### WHAT TO DO
Exactly as written, give again the line with "Элементы изменяемой коллекции" and all subsequent lines through the end of the records.

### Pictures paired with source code
■ ■ ■ ■ ■

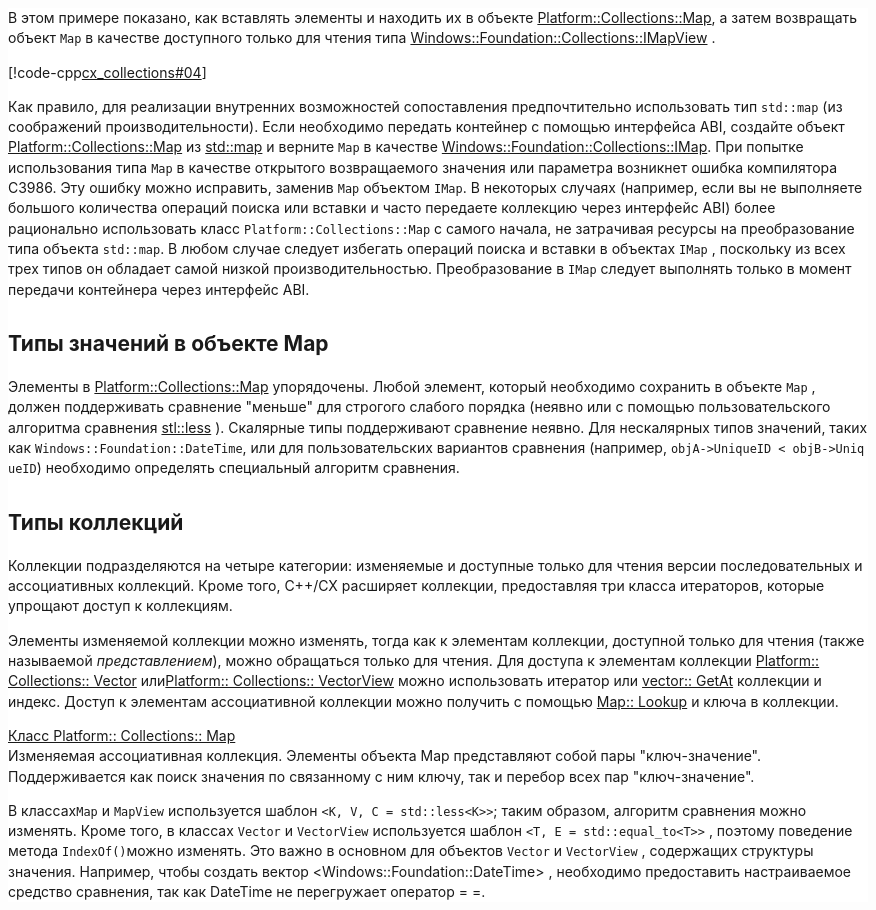 В этом примере показано, как вставлять элементы и находить их в объекте [Platform::Collections::Map](../cppcx/platform-collections-map-class.md), а затем возвращать объект `Map` в качестве доступного только для чтения типа [Windows::Foundation::Collections::IMapView](/uwp/api/windows.foundation.collections.imapview-2) .

[!code-cpp[cx_collections#04](../cppcx/codesnippet/CPP/collections/class1.cpp#04)]

Как правило, для реализации внутренних возможностей сопоставления предпочтительно использовать тип `std::map` (из соображений производительности). Если необходимо передать контейнер с помощью интерфейса ABI, создайте объект [Platform::Collections::Map](../cppcx/platform-collections-map-class.md) из [std::map](../standard-library/map-class.md) и верните `Map` в качестве [Windows::Foundation::Collections::IMap](/uwp/api/windows.foundation.collections.imap-2). При попытке использования типа `Map` в качестве открытого возвращаемого значения или параметра возникнет ошибка компилятора C3986. Эту ошибку можно исправить, заменив `Map` объектом `IMap`. В некоторых случаях (например, если вы не выполняете большого количества операций поиска или вставки и часто передаете коллекцию через интерфейс ABI) более рационально использовать класс `Platform::Collections::Map` с самого начала, не затрачивая ресурсы на преобразование типа объекта `std::map`. В любом случае следует избегать операций поиска и вставки в объектах `IMap` , поскольку из всех трех типов он обладает самой низкой производительностью. Преобразование в `IMap` следует выполнять только в момент передачи контейнера через интерфейс ABI.

## <a name="value-types-in-map"></a>Типы значений в объекте Map

Элементы в [Platform::Collections::Map](../cppcx/platform-collections-map-class.md) упорядочены. Любой элемент, который необходимо сохранить в объекте `Map` , должен поддерживать сравнение "меньше" для строгого слабого порядка (неявно или с помощью пользовательского алгоритма сравнения [stl::less](../standard-library/less-struct.md) ). Скалярные типы поддерживают сравнение неявно. Для нескалярных типов значений, таких как `Windows::Foundation::DateTime`, или для пользовательских вариантов сравнения (например, `objA->UniqueID < objB->UniqueID`) необходимо определять специальный алгоритм сравнения.

## <a name="collection-types"></a>Типы коллекций

Коллекции подразделяются на четыре категории: изменяемые и доступные только для чтения версии последовательных и ассоциативных коллекций. Кроме того, C++/CX расширяет коллекции, предоставляя три класса итераторов, которые упрощают доступ к коллекциям.

Элементы изменяемой коллекции можно изменять, тогда как к элементам коллекции, доступной только для чтения (также называемой *представлением*), можно обращаться только для чтения. Для доступа к элементам коллекции [Platform:: Collections:: Vector](../cppcx/platform-collections-vector-class.md) или[Platform:: Collections:: VectorView](../cppcx/platform-collections-vectorview-class.md) можно использовать итератор или [vector:: GetAt](../cppcx/platform-collections-vector-class.md#getat) коллекции и индекс. Доступ к элементам ассоциативной коллекции можно получить с помощью [Map:: Lookup](../cppcx/platform-collections-map-class.md#lookup) и ключа в коллекции.

[Класс Platform:: Collections:: Map](../cppcx/platform-collections-map-class.md)<br/>
Изменяемая ассоциативная коллекция. Элементы объекта Map представляют собой пары "ключ-значение". Поддерживается как поиск значения по связанному с ним ключу, так и перебор всех пар "ключ-значение".

В классах`Map` и `MapView` используется шаблон `<K, V, C = std::less<K>>`; таким образом, алгоритм сравнения можно изменять.  Кроме того, в классах `Vector` и `VectorView` используется шаблон `<T, E = std::equal_to<T>>` , поэтому поведение метода `IndexOf()`можно изменять. Это важно в основном для объектов `Vector` и `VectorView` , содержащих структуры значения. Например, чтобы создать вектор \<Windows::Foundation::DateTime> , необходимо предоставить настраиваемое средство сравнения, так как DateTime не перегружает оператор = =.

■ ■ ■ ■ ■

### WRITTEN RESPONSE
Элементы изменяемой коллекции можно изменять, тогда как к элементам коллекции, доступной только для чтения (также называемой *представлением*), можно обращаться только для чтения. Для доступа к элементам коллекции [Platform:: Collections:: Vector](../cppcx/platform-collections-vector-class.md) или[Platform:: Collections:: VectorView](../cppcx/platform-collections-vectorview-class.md) можно использовать итератор или [vector:: GetAt](../cppcx/platform-collections-vector-class.md#getat) коллекции и индекс. Доступ к элементам ассоциативной коллекции можно получить с помощью [Map:: Lookup](../cppcx/platform-collections-map-class.md#lookup) и ключа в коллекции.

[Класс Platform:: Collections:: Map](../cppcx/platform-collections-map-class.md)<br/>
Изменяемая ассоциативная коллекция. Элементы объекта Map представляют собой пары "ключ-значение". Поддерживается как поиск значения по связанному с ним ключу, так и перебор всех пар "ключ-значение".

В классах`Map` и `MapView` используется шаблон `<K, V, C = std::less<K>>`; таким образом, алгоритм сравнения можно изменять.  Кроме того, в классах `Vector` и `VectorView` используется шаблон `<T, E = std::equal_to<T>>` , поэтому поведение метода `IndexOf()`можно изменять. Это важно в основном для объектов `Vector` и `VectorView` , содержащих структуры значения. Например, чтобы создать вектор \<Windows::Foundation::DateTime> , необходимо предоставить настраиваемое средство сравнения, так как DateTime не перегружает оператор = =.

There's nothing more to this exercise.